* **Brief**
The number of lines below that contain the word "hyperlink" is all that the answer should hold.

* **Data shown**
-- Opening Marker --

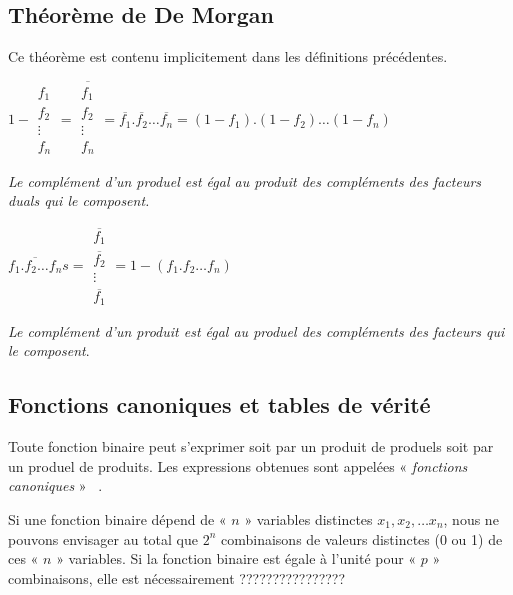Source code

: \subsection{Théorème de De Morgan}

Ce théorème est contenu implicitement dans les définitions précédentes.

\begin{center}
$1-\begin{array}{|c|}
f_{1}\\
f_{2}\\
\vdots\\
f_{n}
\end{array}=\overline{\begin{array}{|c|}
f_{1}\\
f_{2}\\
\vdots\\
f_{n}
\end{array}}=\overline{f_{1}}.\overline{f_{2}}\ldots\overline{f_{n}}=(1-f_{1}).(1-f_{2})\ldots(1-f_{n})$
\end{center}

\textit{Le complément d'un produel est égal au produit des compléments
des facteurs duals qui le composent.}

\begin{center}
$\overline{f_{1}.f_{2}\ldots f_{n}}s=\begin{array}{|c|}
\overline{f_{1}}\\
\overline{f_{2}}\\
\vdots\\
\overline{f_{1}}
\end{array}=1-(f_{1}.f_{2}\ldots f_{n})$
\end{center}

\textit{Le complément d'un produit est égal au produel des compléments
des facteurs qui le composent}.

\subsection{Fonctions canoniques et tables de vérité}

Toute fonction binaire peut s'exprimer soit par un produit de produels
soit par un produel de produits. Les expressions obtenues sont appelées
« \textit{fonctions canoniques} » ~.

Si une fonction binaire dépend de « $n$ » variables distinctes
$x_{1},x_{2},\ldots x_{n}$, nous ne pouvons envisager au total que
$2^{n}$ combinaisons de valeurs distinctes (0 ou 1) de ces « $n$ » variables.
Si la fonction binaire est égale à l'unité pour « $p$ »  combinaisons,
elle est nécessairement ????????????????

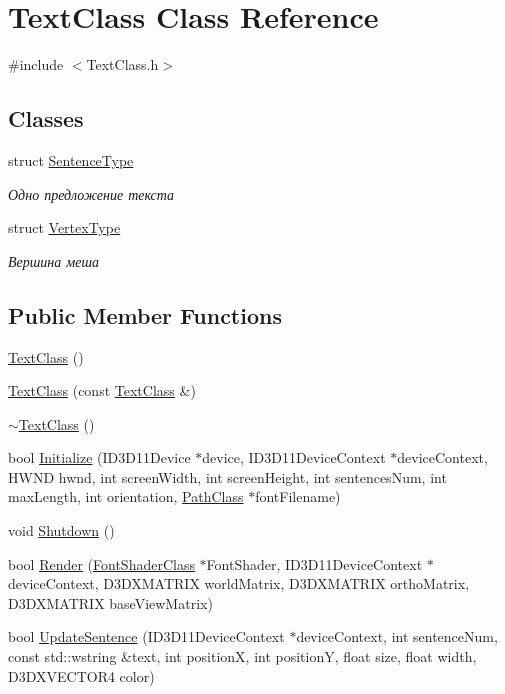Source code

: \hypertarget{class_text_class}{}\section{Text\+Class Class Reference}
\label{class_text_class}


{\ttfamily \#include $<$Text\+Class.\+h$>$}

\subsection*{Classes}
\begin{DoxyCompactItemize}
\item 
struct \hyperlink{struct_text_class_1_1_sentence_type}{Sentence\+Type}
\begin{DoxyCompactList}\small\item\em Одно предложение текста \end{DoxyCompactList}\item 
struct \hyperlink{struct_text_class_1_1_vertex_type}{Vertex\+Type}
\begin{DoxyCompactList}\small\item\em Вершина меша \end{DoxyCompactList}\end{DoxyCompactItemize}
\subsection*{Public Member Functions}
\begin{DoxyCompactItemize}
\item 
\hyperlink{class_text_class_a0e96e63bbc5b8daaff57f836852532df}{Text\+Class} ()
\item 
\hyperlink{class_text_class_ac83be4860da5842fe856495ef79d067f}{Text\+Class} (const \hyperlink{class_text_class}{Text\+Class} \&)
\item 
\hyperlink{class_text_class_a4abf419d6357da79d5e1e6a5eb64e13e}{$\sim$\+Text\+Class} ()
\item 
bool \hyperlink{class_text_class_a57bdd7bee493f4d0f6a9e95e69250b8a}{Initialize} (I\+D3\+D11\+Device $\ast$device, I\+D3\+D11\+Device\+Context $\ast$device\+Context, H\+W\+ND hwnd, int screen\+Width, int screen\+Height, int sentences\+Num, int max\+Length, int orientation, \hyperlink{class_path_class}{Path\+Class} $\ast$font\+Filename)
\item 
void \hyperlink{class_text_class_a8cdd905013aaffc2331823de1245c658}{Shutdown} ()
\item 
bool \hyperlink{class_text_class_a23a01ed11cdc36c9b42185c41fa25d05}{Render} (\hyperlink{class_font_shader_class}{Font\+Shader\+Class} $\ast$Font\+Shader, I\+D3\+D11\+Device\+Context $\ast$device\+Context, D3\+D\+X\+M\+A\+T\+R\+IX world\+Matrix, D3\+D\+X\+M\+A\+T\+R\+IX ortho\+Matrix, D3\+D\+X\+M\+A\+T\+R\+IX base\+View\+Matrix)
\item 
bool \hyperlink{class_text_class_a16f624a1f7c3a43ab52be4a2ea592a5a}{Update\+Sentence} (I\+D3\+D11\+Device\+Context $\ast$device\+Context, int sentence\+Num, const std\+::wstring \&text, int positionX, int positionY, float size, float width, D3\+D\+X\+V\+E\+C\+T\+O\+R4 color)
\end{DoxyCompactItemize}
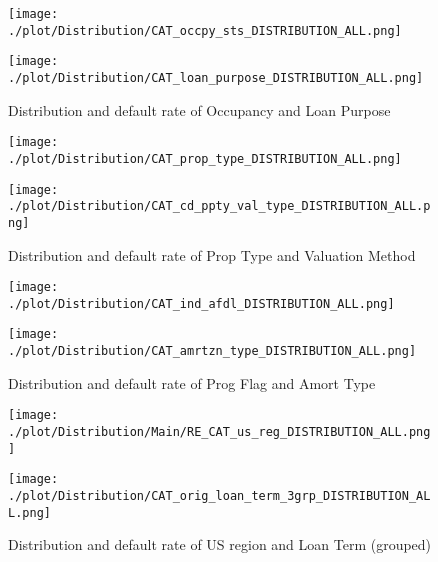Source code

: \begin{figure}[H]
\begin{minipage}{.5\textwidth}
	\centering
	\texttt{[image: ./plot/Distribution/CAT\_occpy\_sts\_DISTRIBUTION\_ALL.png]}
\end{minipage}%
\begin{minipage}{.5\textwidth}
	\centering
	\texttt{[image: ./plot/Distribution/CAT\_loan\_purpose\_DISTRIBUTION\_ALL.png]}
\end{minipage}
    \caption{Distribution and default rate of Occupancy and Loan Purpose}
\end{figure}

\begin{figure}[H]
\begin{minipage}{.5\textwidth}
	\centering
	\texttt{[image: ./plot/Distribution/CAT\_prop\_type\_DISTRIBUTION\_ALL.png]}
\end{minipage}%
\begin{minipage}{.5\textwidth}
	\centering
	\texttt{[image: ./plot/Distribution/CAT\_cd\_ppty\_val\_type\_DISTRIBUTION\_ALL.png]}
\end{minipage}
    \caption{Distribution and default rate of Prop Type and Valuation Method}
\end{figure}

\begin{figure}[H]
\begin{minipage}{.5\textwidth}
	\centering
	\texttt{[image: ./plot/Distribution/CAT\_ind\_afdl\_DISTRIBUTION\_ALL.png]}
\end{minipage}%
\begin{minipage}{.5\textwidth}
	\centering
	\texttt{[image: ./plot/Distribution/CAT\_amrtzn\_type\_DISTRIBUTION\_ALL.png]}
\end{minipage}
    \caption{Distribution and default rate of Prog Flag and Amort Type}
\end{figure}

\begin{figure}[H]
\begin{minipage}{.5\textwidth}
	\centering
	\texttt{[image: ./plot/Distribution/Main/RE\_CAT\_us\_reg\_DISTRIBUTION\_ALL.png]}
\end{minipage}%
\begin{minipage}{.5\textwidth}
	\centering
	\texttt{[image: ./plot/Distribution/CAT\_orig\_loan\_term\_3grp\_DISTRIBUTION\_ALL.png]}
\end{minipage}
    \caption{Distribution and default rate of US region and Loan Term (grouped)}
\end{figure}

-- Closing Marker --

* **Exercise solution**
9